Alexis de Tocqueville

Œuvres et Correspondances inédites d’Alexis de Tocqueville.

I

Certes ! l’amitié est une belle chose, mais il faudrait pourtant qu’elle se fit une raison… Lorsqu’elle est toute seule dans une publication, de bonne foi, est-ce assez, voyons ! pour que cette publication se produise en paix et s’impose à la Critique comme un sentiment auquel le respect défende de toucher ?… Si tous les amis de France s’avisaient de publier tous les papiers laissés par leurs amis morts, lesquels, eux, de leur vivant, se gardaient bien de les publier, de quel déluge de choses médiocres et même plates ne serions-nous pas inondés ? Et nous autres critiques, obligés d’avaler les premiers, pour les déguster, de telles choses, nous qui, par état, sommes exposés à cette torture d’eau, — la pire des tortures, disait la Brinvilliers, n’avons-nous pas le droit d’élever des digues contre de pareilles inondations ?…

Voilà ce que nous nous demandions en lisant ces deux gros volumes d’Alexis de Tocqueville (qui, nous annonçait-on, devaient être suivis, dans un temps donné, de plusieurs autres), publiés sous le vieux nom éternel d’Œuvres et Correspondances inédites. Cette publication, en effet, ajoutera-t-elle beaucoup aux mérites reconnus et à la renommée d’Alexis de Tocqueville ? C’est honorable, sans nul doute, d’éditer un ami qui n’est plus, mais il ne faudrait pas que ce fût aveugle, et d’ailleurs, ici, n’est-ce pas inutile ? Alexis de Tocqueville a eu, de son vivant, une renommée dont sa mémoire et ses amis peuvent, à la rigueur, se contenter. « Passez, bonhomme, on vous a donné ! » disait plaisamment la duchesse de Boufflers à un mari qu’elle avait aimé.

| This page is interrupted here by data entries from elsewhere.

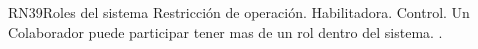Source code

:\begin{BussinesRule}{RN39}{Roles del sistema} 
	\BRitem[Tipo:] Restricción de operación. 
	\BRitem[Clase:] Habilitadora. 
	\BRitem[Nivel:] Control. %
	\BRitem[Descripción:] Un Colaborador puede participar tener mas de un rol dentro del sistema.
	 \UCref{}{}. 
\end{BussinesRule}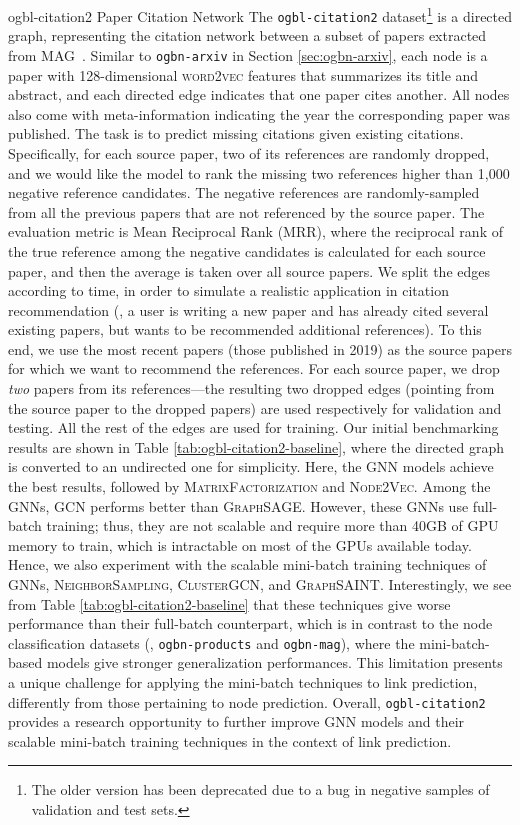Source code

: \dataset
{ogbl-citation2}
{Paper Citation Network}
{The \texttt{ogbl-citation2} dataset\footnote{The older version  has been deprecated due to a bug in negative samples of validation and test sets.} is a directed graph, representing the citation network between a subset of papers extracted from MAG~\citep{wang2020mag}. 
Similar to \texttt{ogbn-arxiv} in Section \ref{sec:ogbn-arxiv}, each node is a paper with 128-dimensional \textsc{word2vec} features that summarizes its title and abstract, and each directed edge indicates that one paper cites another. All nodes also come with meta-information indicating the year the corresponding paper was published. 
}
{The task is to predict missing citations given existing citations. Specifically, 
for each source paper, 
two of its references are randomly dropped, and we would like the model to rank the missing two references higher than 1,000 negative reference candidates.
The negative references are randomly-sampled from all the previous papers that are not referenced by the source paper. 
The evaluation metric is Mean Reciprocal Rank (MRR), where the reciprocal rank of the true reference among the negative candidates is calculated for each source paper, and then the average is taken over 
all source papers. 
}
{We split the edges according to time, in order to simulate a realistic application in citation recommendation (\eg, a user is writing a new paper and has already cited several existing papers, but wants to be recommended additional references). To this end, we use the most recent papers (those published in 2019) as the source papers for which we want to recommend the references. For each source paper, we drop \emph{two} papers from its references---the resulting two dropped edges (pointing from the source paper to the dropped papers) are used respectively for validation and testing. 
All the rest of the edges are used for training.
}
{Our initial benchmarking results are shown in Table \ref{tab:ogbl-citation2-baseline}, where the directed graph is converted to an undirected one for simplicity. 
Here, the GNN models achieve the best results, followed by \textsc{MatrixFactorization} and \textsc{Node2Vec}.
Among the GNNs, \textsc{GCN} performs better than \textsc{GraphSAGE}.
However, these GNNs use full-batch training; thus, they are not scalable and require more than 40GB of GPU memory to train, which is intractable on most of the GPUs available today.
Hence, we also experiment with the scalable mini-batch training techniques of GNNs, \textsc{NeighborSampling}, \textsc{ClusterGCN}, and \textsc{GraphSAINT}.
Interestingly, we see from Table \ref{tab:ogbl-citation2-baseline} that these techniques give worse performance than their full-batch counterpart, which is in contrast to the node classification datasets (\eg, \texttt{ogbn-products} and \texttt{ogbn-mag}), where the mini-batch-based models give stronger generalization performances.
This limitation presents a unique challenge for applying the mini-batch techniques to link prediction, differently from those pertaining to node prediction.
Overall, \texttt{ogbl-citation2} provides a research opportunity to further improve GNN models and their scalable mini-batch training techniques in the context of link prediction.
}

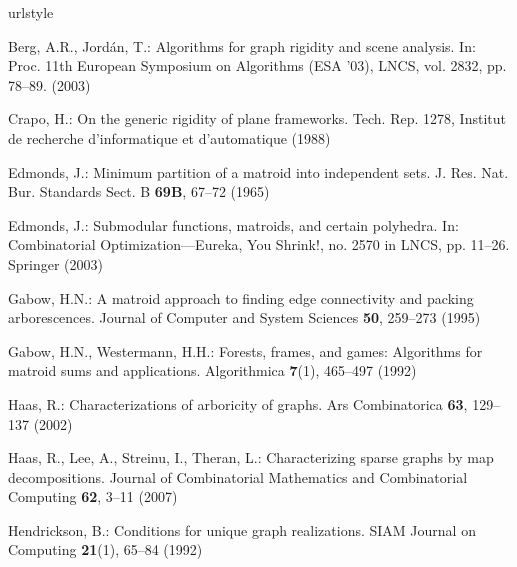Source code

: \documentclass[Svgc,nospthms]{Svgc}
\begin{document}
\begin{thebibliography}{21}
\providecommand{\natexlab}[1]{#1}
\providecommand{\url}[1]{#1}
\providecommand{\urlprefix}{URL }
\expandafter\ifx\csname urlstyle\endcsname\relax
  \providecommand{\doi}[1]{DOI~\discretionary{}{}{}#1}\else
  \providecommand{\doi}{DOI~\discretionary{}{}{}\begingroup
  \urlstyle{rm}\Url}\fi

Berg, A.R., Jord\'{a}n, T.: Algorithms for graph rigidity and scene analysis.
\newblock In: Proc. 11th European Symposium on Algorithms (ESA '03), LNCS, vol. 2832, pp. 78--89.  (2003)

Crapo, H.: On the generic rigidity of plane frameworks.
\newblock Tech. Rep. 1278, Institut de recherche d'informatique et
  d'automatique (1988)

Edmonds, J.: Minimum partition of a matroid into independent sets.
\newblock J. Res. Nat. Bur. Standards Sect. B \textbf{69B}, 67--72 (1965)

Edmonds, J.: Submodular functions, matroids, and certain polyhedra.
\newblock In: Combinatorial Optimization---Eureka, You Shrink!, no. 2570 in
  LNCS, pp. 11--26. Springer (2003)

Gabow, H.N.: A matroid approach to finding edge connectivity and packing
  arborescences.
\newblock Journal of Computer and System Sciences \textbf{50}, 259--273 (1995)

Gabow, H.N., Westermann, H.H.: Forests, frames, and games: Algorithms for
  matroid sums and applications.
\newblock Algorithmica \textbf{7}(1), 465--497 (1992)

Haas, R.: Characterizations of arboricity of graphs.
\newblock Ars Combinatorica \textbf{63}, 129--137 (2002)

Haas, R., Lee, A., Streinu, I., Theran, L.: Characterizing sparse graphs by map
  decompositions.
\newblock Journal of Combinatorial Mathematics and Combinatorial Computing
  \textbf{62}, 3--11 (2007)

Hendrickson, B.: Conditions for unique graph realizations.
\newblock SIAM Journal on Computing \textbf{21}(1), 65--84 (1992)


\end{thebibliography}
\end{document}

On a beaucoup donné à Tocqueville. Toute la question maintenant est de savoir s’il passera ou s’il est passé, — ou si plutôt il justifie l’importunité de ses amis qui veulent qu’on lui donne encore.

Eh bien, la main sur la conscience, nous croyons, nous, pour notre compte, qu’il y a là une illusion ! Nous croyons même que la première échancrure faite à la réputation de l’auteur de la Démocratie en Amérique pourrait bien venir de cette publication sentimentale et imprudente. Nul, sans le dévouement de l’amitié ou ces engagements de la vie qui nous mènent souvent plus loin que nous n’avions dessein d’aller, ne supportera, sans en souffrir, l’insignifiance d’un livre qui n’était pas un livre, d’ailleurs, écrit pour le public, et dont la médiocrité ne doit pas être reprochée à l’auteur ; car on a le droit d’être médiocre chez soi tout à son aise comme on a le droit d’y être en pantoufles, surtout quand on vit au milieu de gens qui sont disposés à vous trouver charmant, quoi que vous soyez… Malheureusement, il n’en est pas tout à fait ainsi pour cet indifférent de public. On n’est jamais compté par lui qu’à l’une ou l’autre de ces deux conditions : ou lui donner un plaisir ou du moins une émotion quelconque, ou lui apprendre quelque chose qu’il ne savait pas ; et c’est ce que ne feront point, je vous assure, ces Œuvres et Correspondances inédites !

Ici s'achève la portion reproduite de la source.